Stored dataset items
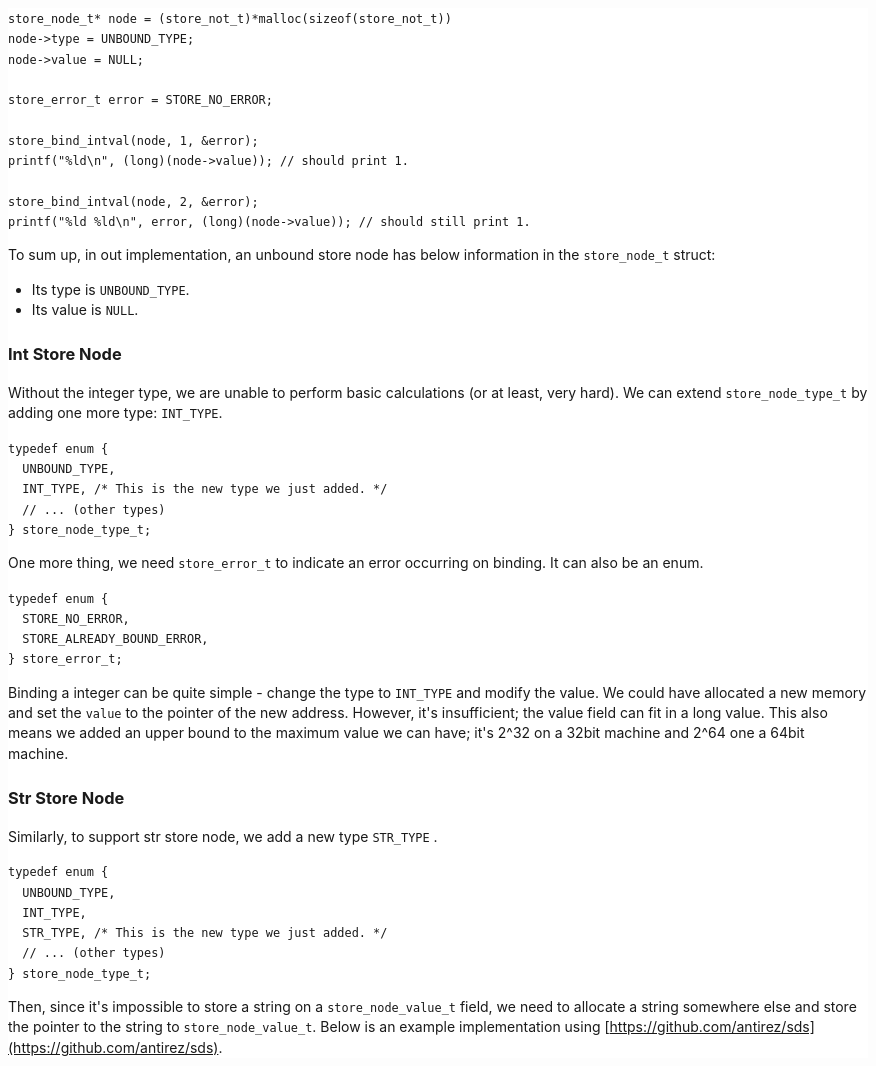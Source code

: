     store_node_t* node = (store_not_t)*malloc(sizeof(store_not_t))
    node->type = UNBOUND_TYPE;
    node->value = NULL;
    
    store_error_t error = STORE_NO_ERROR;
    
    store_bind_intval(node, 1, &error);
    printf("%ld\n", (long)(node->value)); // should print 1.
    
    store_bind_intval(node, 2, &error);
    printf("%ld %ld\n", error, (long)(node->value)); // should still print 1.

To sum up, in out implementation, an unbound store node has below information in the `store_node_t` struct:

- Its type is `UNBOUND_TYPE`.
- Its value is `NULL`.

### Int Store Node

Without the integer type, we are unable to perform basic calculations (or at least, very hard). We can extend `store_node_type_t` by adding one more type: `INT_TYPE`.

    typedef enum {
      UNBOUND_TYPE,
      INT_TYPE, /* This is the new type we just added. */
      // ... (other types)
    } store_node_type_t;

One more thing, we need `store_error_t` to indicate an error occurring on binding. It can also be an enum.

    typedef enum {
      STORE_NO_ERROR,
      STORE_ALREADY_BOUND_ERROR,
    } store_error_t;

Binding a integer can be quite simple - change the type to `INT_TYPE` and modify the value. We could have allocated a new memory and set the `value` to the pointer of the new address. However, it's insufficient; the value field can fit in a long value. This also means we added an upper bound to the maximum value we can have; it's 2^32 on a 32bit machine and 2^64 one a 64bit machine.

### Str Store Node

Similarly, to support str store node, we add a new type `STR_TYPE` .

    typedef enum {
      UNBOUND_TYPE,
      INT_TYPE,
      STR_TYPE, /* This is the new type we just added. */
      // ... (other types)
    } store_node_type_t;

Then, since it's impossible to store a string on a `store_node_value_t` field, we need to allocate a string somewhere else and store the pointer to the string to `store_node_value_t`. Below is an example implementation using [https://github.com/antirez/sds](https://github.com/antirez/sds).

■ **WHAT IS BEING ASKED**: Apart from the pictures, all of the data should be repeated exactly.

■ **RESULT OF THIS TASK**:
Source code

:     store_node_t* node = (store_not_t)*malloc(sizeof(store_not_t))
    node->type = UNBOUND_TYPE;
    node->value = NULL;
    
    store_error_t error = STORE_NO_ERROR;
    
    store_bind_intval(node, 1, &error);
    printf("%ld\n", (long)(node->value)); // should print 1.
    
    store_bind_intval(node, 2, &error);
    printf("%ld %ld\n", error, (long)(node->value)); // should still print 1.

To sum up, in out implementation, an unbound store node has below information in the `store_node_t` struct:

- Its type is `UNBOUND_TYPE`.
- Its value is `NULL`.

### Int Store Node

Without the integer type, we are unable to perform basic calculations (or at least, very hard). We can extend `store_node_type_t` by adding one more type: `INT_TYPE`.

    typedef enum {
      UNBOUND_TYPE,
      INT_TYPE, /* This is the new type we just added. */
      // ... (other types)
    } store_node_type_t;

One more thing, we need `store_error_t` to indicate an error occurring on binding. It can also be an enum.

    typedef enum {
      STORE_NO_ERROR,
      STORE_ALREADY_BOUND_ERROR,
    } store_error_t;

Binding a integer can be quite simple - change the type to `INT_TYPE` and modify the value. We could have allocated a new memory and set the `value` to the pointer of the new address. However, it's insufficient; the value field can fit in a long value. This also means we added an upper bound to the maximum value we can have; it's 2^32 on a 32bit machine and 2^64 one a 64bit machine.

### Str Store Node

Similarly, to support str store node, we add a new type `STR_TYPE` .

    typedef enum {
      UNBOUND_TYPE,
      INT_TYPE,
      STR_TYPE, /* This is the new type we just added. */
      // ... (other types)
    } store_node_type_t;

Then, since it's impossible to store a string on a `store_node_value_t` field, we need to allocate a string somewhere else and store the pointer to the string to `store_node_value_t`. Below is an example implementation using [https://github.com/antirez/sds](https://github.com/antirez/sds).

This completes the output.